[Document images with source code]
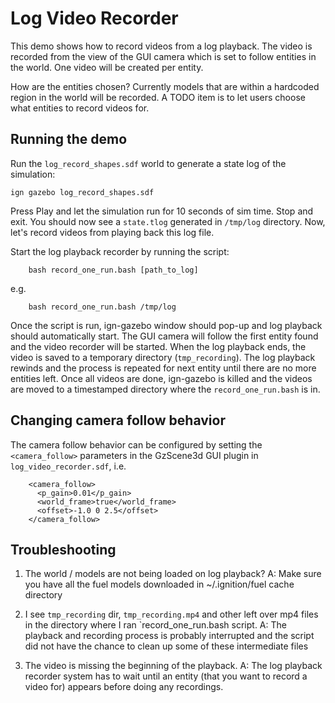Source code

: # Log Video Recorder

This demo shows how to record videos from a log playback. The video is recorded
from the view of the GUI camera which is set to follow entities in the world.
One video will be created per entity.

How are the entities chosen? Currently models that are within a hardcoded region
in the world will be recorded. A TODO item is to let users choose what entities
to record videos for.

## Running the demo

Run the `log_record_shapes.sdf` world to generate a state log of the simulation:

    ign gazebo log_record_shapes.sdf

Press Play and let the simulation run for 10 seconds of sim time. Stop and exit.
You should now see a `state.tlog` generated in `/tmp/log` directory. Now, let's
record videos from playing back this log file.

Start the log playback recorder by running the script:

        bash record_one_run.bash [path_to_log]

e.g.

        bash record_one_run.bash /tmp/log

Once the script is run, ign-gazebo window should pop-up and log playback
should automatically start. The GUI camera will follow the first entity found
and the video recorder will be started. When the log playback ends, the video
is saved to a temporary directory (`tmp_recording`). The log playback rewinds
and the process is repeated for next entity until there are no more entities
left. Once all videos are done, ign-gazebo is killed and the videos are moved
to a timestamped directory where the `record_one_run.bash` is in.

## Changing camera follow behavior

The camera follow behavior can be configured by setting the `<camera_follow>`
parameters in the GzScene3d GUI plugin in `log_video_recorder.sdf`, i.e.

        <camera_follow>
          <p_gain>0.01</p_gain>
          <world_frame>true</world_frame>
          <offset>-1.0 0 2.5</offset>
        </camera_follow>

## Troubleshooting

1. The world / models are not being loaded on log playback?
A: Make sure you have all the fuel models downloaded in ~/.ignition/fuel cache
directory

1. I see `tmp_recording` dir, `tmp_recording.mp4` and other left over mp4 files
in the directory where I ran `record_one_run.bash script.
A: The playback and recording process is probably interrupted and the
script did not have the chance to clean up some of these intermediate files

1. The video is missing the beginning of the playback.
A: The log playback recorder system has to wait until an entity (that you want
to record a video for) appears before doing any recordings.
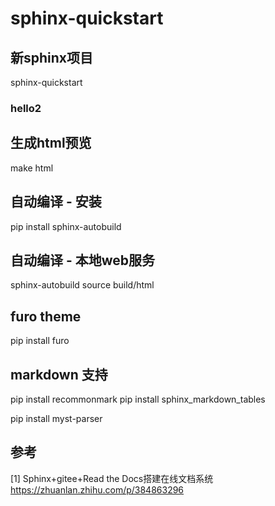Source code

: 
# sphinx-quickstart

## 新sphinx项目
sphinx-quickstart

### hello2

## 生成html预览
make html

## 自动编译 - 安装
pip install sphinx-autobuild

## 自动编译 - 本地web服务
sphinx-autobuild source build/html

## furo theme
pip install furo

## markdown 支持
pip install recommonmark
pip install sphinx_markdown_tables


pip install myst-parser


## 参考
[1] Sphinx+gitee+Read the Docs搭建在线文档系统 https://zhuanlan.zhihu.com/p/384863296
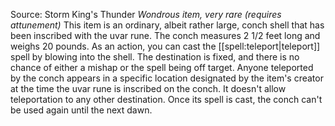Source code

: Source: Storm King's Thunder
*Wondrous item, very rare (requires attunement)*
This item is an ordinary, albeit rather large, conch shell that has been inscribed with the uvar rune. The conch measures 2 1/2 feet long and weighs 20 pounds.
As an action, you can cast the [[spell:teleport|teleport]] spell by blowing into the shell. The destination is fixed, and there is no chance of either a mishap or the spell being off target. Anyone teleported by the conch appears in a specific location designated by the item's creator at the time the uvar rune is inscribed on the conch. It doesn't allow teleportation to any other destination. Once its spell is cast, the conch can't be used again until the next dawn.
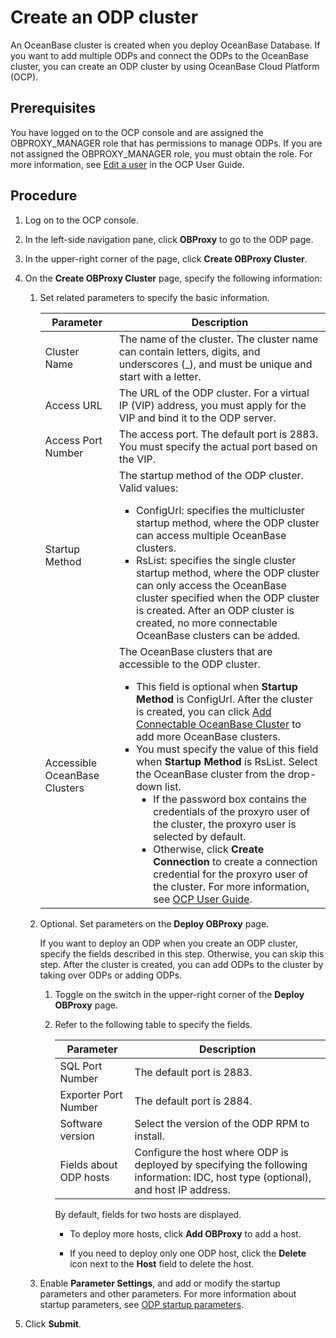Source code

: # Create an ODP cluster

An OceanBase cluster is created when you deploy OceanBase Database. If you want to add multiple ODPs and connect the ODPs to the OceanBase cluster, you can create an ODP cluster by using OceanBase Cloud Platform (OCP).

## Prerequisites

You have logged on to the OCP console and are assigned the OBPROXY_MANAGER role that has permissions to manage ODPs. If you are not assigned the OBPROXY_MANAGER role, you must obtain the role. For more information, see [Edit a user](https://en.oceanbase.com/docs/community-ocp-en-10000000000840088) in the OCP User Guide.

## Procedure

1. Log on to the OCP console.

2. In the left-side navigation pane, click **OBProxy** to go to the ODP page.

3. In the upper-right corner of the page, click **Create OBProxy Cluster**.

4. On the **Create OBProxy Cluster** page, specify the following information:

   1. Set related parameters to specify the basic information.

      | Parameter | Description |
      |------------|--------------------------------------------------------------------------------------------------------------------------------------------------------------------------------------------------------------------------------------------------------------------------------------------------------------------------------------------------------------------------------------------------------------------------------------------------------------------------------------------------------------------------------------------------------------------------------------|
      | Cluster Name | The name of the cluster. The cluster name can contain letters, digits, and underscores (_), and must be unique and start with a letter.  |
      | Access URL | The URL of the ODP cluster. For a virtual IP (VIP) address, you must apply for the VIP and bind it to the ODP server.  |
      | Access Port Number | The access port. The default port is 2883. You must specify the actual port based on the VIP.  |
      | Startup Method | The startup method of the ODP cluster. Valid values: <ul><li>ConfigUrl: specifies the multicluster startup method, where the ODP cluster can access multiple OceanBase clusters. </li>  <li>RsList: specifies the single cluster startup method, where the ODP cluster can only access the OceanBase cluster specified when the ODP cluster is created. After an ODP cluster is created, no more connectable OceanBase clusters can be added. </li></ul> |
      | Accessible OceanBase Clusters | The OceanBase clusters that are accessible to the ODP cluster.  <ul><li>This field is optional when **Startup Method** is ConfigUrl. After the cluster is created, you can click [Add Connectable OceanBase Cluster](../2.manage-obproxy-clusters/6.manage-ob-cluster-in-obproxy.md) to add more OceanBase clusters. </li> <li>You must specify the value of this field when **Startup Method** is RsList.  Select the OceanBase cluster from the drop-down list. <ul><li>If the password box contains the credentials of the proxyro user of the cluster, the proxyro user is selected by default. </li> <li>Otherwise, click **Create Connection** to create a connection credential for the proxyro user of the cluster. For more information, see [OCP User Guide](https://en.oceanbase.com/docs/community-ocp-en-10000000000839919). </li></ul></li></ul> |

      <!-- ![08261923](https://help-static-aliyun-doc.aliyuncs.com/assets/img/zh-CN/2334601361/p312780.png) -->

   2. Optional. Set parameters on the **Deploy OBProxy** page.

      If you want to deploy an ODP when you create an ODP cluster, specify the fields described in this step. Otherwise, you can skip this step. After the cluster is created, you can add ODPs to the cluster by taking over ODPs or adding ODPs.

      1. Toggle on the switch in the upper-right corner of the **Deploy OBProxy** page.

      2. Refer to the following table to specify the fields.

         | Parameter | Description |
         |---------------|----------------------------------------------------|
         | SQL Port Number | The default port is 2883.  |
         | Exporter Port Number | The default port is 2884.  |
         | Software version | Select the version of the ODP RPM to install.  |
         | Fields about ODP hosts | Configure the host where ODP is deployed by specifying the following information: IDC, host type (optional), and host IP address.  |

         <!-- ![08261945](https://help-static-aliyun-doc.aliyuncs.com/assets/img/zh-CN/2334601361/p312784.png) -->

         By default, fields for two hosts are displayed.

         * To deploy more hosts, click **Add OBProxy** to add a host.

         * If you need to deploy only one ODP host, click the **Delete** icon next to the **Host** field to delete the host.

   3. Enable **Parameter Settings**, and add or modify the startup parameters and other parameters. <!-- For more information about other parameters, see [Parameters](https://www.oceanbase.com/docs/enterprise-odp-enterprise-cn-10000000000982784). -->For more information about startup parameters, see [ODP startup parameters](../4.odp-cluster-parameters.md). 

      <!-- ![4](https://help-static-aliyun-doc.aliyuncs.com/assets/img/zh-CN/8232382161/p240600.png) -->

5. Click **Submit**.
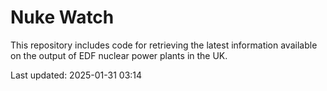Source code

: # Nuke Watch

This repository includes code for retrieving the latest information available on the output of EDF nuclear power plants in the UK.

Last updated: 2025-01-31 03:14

> **AIM OF THE EXERCISE**:
The entries above, every one of them, should be retyped exactly, with no pictures carried over.

> **ANSWER BOX**:
Source code

: # Log Video Recorder

This demo shows how to record videos from a log playback. The video is recorded
from the view of the GUI camera which is set to follow entities in the world.
One video will be created per entity.

How are the entities chosen? Currently models that are within a hardcoded region
in the world will be recorded. A TODO item is to let users choose what entities
to record videos for.

## Running the demo

Run the `log_record_shapes.sdf` world to generate a state log of the simulation:

    ign gazebo log_record_shapes.sdf

Press Play and let the simulation run for 10 seconds of sim time. Stop and exit.
You should now see a `state.tlog` generated in `/tmp/log` directory. Now, let's
record videos from playing back this log file.

Start the log playback recorder by running the script:

        bash record_one_run.bash [path_to_log]

e.g.

        bash record_one_run.bash /tmp/log

Once the script is run, ign-gazebo window should pop-up and log playback
should automatically start. The GUI camera will follow the first entity found
and the video recorder will be started. When the log playback ends, the video
is saved to a temporary directory (`tmp_recording`). The log playback rewinds
and the process is repeated for next entity until there are no more entities
left. Once all videos are done, ign-gazebo is killed and the videos are moved
to a timestamped directory where the `record_one_run.bash` is in.

## Changing camera follow behavior

The camera follow behavior can be configured by setting the `<camera_follow>`
parameters in the GzScene3d GUI plugin in `log_video_recorder.sdf`, i.e.

        <camera_follow>
          <p_gain>0.01</p_gain>
          <world_frame>true</world_frame>
          <offset>-1.0 0 2.5</offset>
        </camera_follow>

## Troubleshooting

1. The world / models are not being loaded on log playback?
A: Make sure you have all the fuel models downloaded in ~/.ignition/fuel cache
directory

1. I see `tmp_recording` dir, `tmp_recording.mp4` and other left over mp4 files
in the directory where I ran `record_one_run.bash script.
A: The playback and recording process is probably interrupted and the
script did not have the chance to clean up some of these intermediate files

1. The video is missing the beginning of the playback.
A: The log playback recorder system has to wait until an entity (that you want
to record a video for) appears before doing any recordings.
Source code

: 
# sphinx-quickstart

## 新sphinx项目
sphinx-quickstart

### hello2

## 生成html预览
make html

## 自动编译 - 安装
pip install sphinx-autobuild

## 自动编译 - 本地web服务
sphinx-autobuild source build/html

## furo theme
pip install furo

## markdown 支持
pip install recommonmark
pip install sphinx_markdown_tables


pip install myst-parser


## 参考
[1] Sphinx+gitee+Read the Docs搭建在线文档系统 https://zhuanlan.zhihu.com/p/384863296
Source code

: Source: Storm King's Thunder
*Wondrous item, very rare (requires attunement)*
This item is an ordinary, albeit rather large, conch shell that has been inscribed with the uvar rune. The conch measures 2 1/2 feet long and weighs 20 pounds.
As an action, you can cast the [[spell:teleport|teleport]] spell by blowing into the shell. The destination is fixed, and there is no chance of either a mishap or the spell being off target. Anyone teleported by the conch appears in a specific location designated by the item's creator at the time the uvar rune is inscribed on the conch. It doesn't allow teleportation to any other destination. Once its spell is cast, the conch can't be used again until the next dawn.
Source code

: # Create an ODP cluster

An OceanBase cluster is created when you deploy OceanBase Database. If you want to add multiple ODPs and connect the ODPs to the OceanBase cluster, you can create an ODP cluster by using OceanBase Cloud Platform (OCP).

## Prerequisites

You have logged on to the OCP console and are assigned the OBPROXY_MANAGER role that has permissions to manage ODPs. If you are not assigned the OBPROXY_MANAGER role, you must obtain the role. For more information, see [Edit a user](https://en.oceanbase.com/docs/community-ocp-en-10000000000840088) in the OCP User Guide.

## Procedure

1. Log on to the OCP console.

2. In the left-side navigation pane, click **OBProxy** to go to the ODP page.

3. In the upper-right corner of the page, click **Create OBProxy Cluster**.

4. On the **Create OBProxy Cluster** page, specify the following information:

   1. Set related parameters to specify the basic information.

      | Parameter | Description |
      |------------|--------------------------------------------------------------------------------------------------------------------------------------------------------------------------------------------------------------------------------------------------------------------------------------------------------------------------------------------------------------------------------------------------------------------------------------------------------------------------------------------------------------------------------------------------------------------------------------|
      | Cluster Name | The name of the cluster. The cluster name can contain letters, digits, and underscores (_), and must be unique and start with a letter.  |
      | Access URL | The URL of the ODP cluster. For a virtual IP (VIP) address, you must apply for the VIP and bind it to the ODP server.  |
      | Access Port Number | The access port. The default port is 2883. You must specify the actual port based on the VIP.  |
      | Startup Method | The startup method of the ODP cluster. Valid values: <ul><li>ConfigUrl: specifies the multicluster startup method, where the ODP cluster can access multiple OceanBase clusters. </li>  <li>RsList: specifies the single cluster startup method, where the ODP cluster can only access the OceanBase cluster specified when the ODP cluster is created. After an ODP cluster is created, no more connectable OceanBase clusters can be added. </li></ul> |
      | Accessible OceanBase Clusters | The OceanBase clusters that are accessible to the ODP cluster.  <ul><li>This field is optional when **Startup Method** is ConfigUrl. After the cluster is created, you can click [Add Connectable OceanBase Cluster](../2.manage-obproxy-clusters/6.manage-ob-cluster-in-obproxy.md) to add more OceanBase clusters. </li> <li>You must specify the value of this field when **Startup Method** is RsList.  Select the OceanBase cluster from the drop-down list. <ul><li>If the password box contains the credentials of the proxyro user of the cluster, the proxyro user is selected by default. </li> <li>Otherwise, click **Create Connection** to create a connection credential for the proxyro user of the cluster. For more information, see [OCP User Guide](https://en.oceanbase.com/docs/community-ocp-en-10000000000839919). </li></ul></li></ul> |

      <!-- ![08261923](https://help-static-aliyun-doc.aliyuncs.com/assets/img/zh-CN/2334601361/p312780.png) -->

   2. Optional. Set parameters on the **Deploy OBProxy** page.

      If you want to deploy an ODP when you create an ODP cluster, specify the fields described in this step. Otherwise, you can skip this step. After the cluster is created, you can add ODPs to the cluster by taking over ODPs or adding ODPs.

      1. Toggle on the switch in the upper-right corner of the **Deploy OBProxy** page.

      2. Refer to the following table to specify the fields.

         | Parameter | Description |
         |---------------|----------------------------------------------------|
         | SQL Port Number | The default port is 2883.  |
         | Exporter Port Number | The default port is 2884.  |
         | Software version | Select the version of the ODP RPM to install.  |
         | Fields about ODP hosts | Configure the host where ODP is deployed by specifying the following information: IDC, host type (optional), and host IP address.  |

         <!-- ![08261945](https://help-static-aliyun-doc.aliyuncs.com/assets/img/zh-CN/2334601361/p312784.png) -->

         By default, fields for two hosts are displayed.

         * To deploy more hosts, click **Add OBProxy** to add a host.

         * If you need to deploy only one ODP host, click the **Delete** icon next to the **Host** field to delete the host.

   3. Enable **Parameter Settings**, and add or modify the startup parameters and other parameters. <!-- For more information about other parameters, see [Parameters](https://www.oceanbase.com/docs/enterprise-odp-enterprise-cn-10000000000982784). -->For more information about startup parameters, see [ODP startup parameters](../4.odp-cluster-parameters.md). 

      <!-- ![4](https://help-static-aliyun-doc.aliyuncs.com/assets/img/zh-CN/8232382161/p240600.png) -->

5. Click **Submit**.
Source code

: # Nuke Watch

This repository includes code for retrieving the latest information available on the output of EDF nuclear power plants in the UK.

Last updated: 2025-01-31 03:14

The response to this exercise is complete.